Data records
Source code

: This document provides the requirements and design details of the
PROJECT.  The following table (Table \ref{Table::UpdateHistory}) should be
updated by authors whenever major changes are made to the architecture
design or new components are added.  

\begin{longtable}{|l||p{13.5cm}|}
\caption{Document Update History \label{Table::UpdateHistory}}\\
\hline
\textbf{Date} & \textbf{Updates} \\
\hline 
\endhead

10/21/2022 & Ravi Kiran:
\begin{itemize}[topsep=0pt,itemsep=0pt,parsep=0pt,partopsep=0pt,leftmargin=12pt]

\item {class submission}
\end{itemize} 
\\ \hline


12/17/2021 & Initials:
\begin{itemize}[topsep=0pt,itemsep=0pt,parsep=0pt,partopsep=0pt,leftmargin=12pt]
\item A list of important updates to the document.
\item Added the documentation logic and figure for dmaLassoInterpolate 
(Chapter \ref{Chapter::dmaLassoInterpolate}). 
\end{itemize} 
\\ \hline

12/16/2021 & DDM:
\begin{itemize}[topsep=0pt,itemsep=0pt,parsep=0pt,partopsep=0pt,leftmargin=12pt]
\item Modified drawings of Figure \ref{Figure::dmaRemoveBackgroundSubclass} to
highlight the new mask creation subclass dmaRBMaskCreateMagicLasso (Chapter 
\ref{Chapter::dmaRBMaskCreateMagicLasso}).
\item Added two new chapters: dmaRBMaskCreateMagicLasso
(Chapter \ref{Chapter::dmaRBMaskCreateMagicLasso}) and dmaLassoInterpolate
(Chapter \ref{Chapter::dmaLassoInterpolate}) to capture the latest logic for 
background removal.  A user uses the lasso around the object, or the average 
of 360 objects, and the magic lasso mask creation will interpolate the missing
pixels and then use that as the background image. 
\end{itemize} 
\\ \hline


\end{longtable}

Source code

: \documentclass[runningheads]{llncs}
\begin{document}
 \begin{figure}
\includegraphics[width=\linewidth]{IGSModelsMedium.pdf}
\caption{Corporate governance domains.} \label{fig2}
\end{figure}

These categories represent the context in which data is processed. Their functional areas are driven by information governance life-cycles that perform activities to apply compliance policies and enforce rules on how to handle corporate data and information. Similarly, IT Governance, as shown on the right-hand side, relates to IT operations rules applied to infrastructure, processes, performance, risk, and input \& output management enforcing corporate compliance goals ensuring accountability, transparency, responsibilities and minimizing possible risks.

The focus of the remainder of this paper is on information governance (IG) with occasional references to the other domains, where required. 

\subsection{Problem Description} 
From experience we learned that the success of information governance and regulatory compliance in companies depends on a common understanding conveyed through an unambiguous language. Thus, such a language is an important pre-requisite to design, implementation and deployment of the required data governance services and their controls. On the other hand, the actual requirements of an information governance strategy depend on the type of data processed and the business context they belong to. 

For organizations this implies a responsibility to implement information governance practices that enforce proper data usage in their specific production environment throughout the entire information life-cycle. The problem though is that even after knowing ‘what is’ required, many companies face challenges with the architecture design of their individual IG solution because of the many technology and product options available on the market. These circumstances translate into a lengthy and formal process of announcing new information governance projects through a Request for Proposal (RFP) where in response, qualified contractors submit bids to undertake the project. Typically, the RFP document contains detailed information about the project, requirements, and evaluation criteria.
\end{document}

Exercise description:
Of the lines above, show those in which "enforce" appears.

Response to this task:
These categories represent the context in which data is processed. Their functional areas are driven by information governance life-cycles that perform activities to apply compliance policies and enforce rules on how to handle corporate data and information. Similarly, IT Governance, as shown on the right-hand side, relates to IT operations rules applied to infrastructure, processes, performance, risk, and input \& output management enforcing corporate compliance goals ensuring accountability, transparency, responsibilities and minimizing possible risks.
For organizations this implies a responsibility to implement information governance practices that enforce proper data usage in their specific production environment throughout the entire information life-cycle. The problem though is that even after knowing ‘what is’ required, many companies face challenges with the architecture design of their individual IG solution because of the many technology and product options available on the market. These circumstances translate into a lengthy and formal process of announcing new information governance projects through a Request for Proposal (RFP) where in response, qualified contractors submit bids to undertake the project. Typically, the RFP document contains detailed information about the project, requirements, and evaluation criteria.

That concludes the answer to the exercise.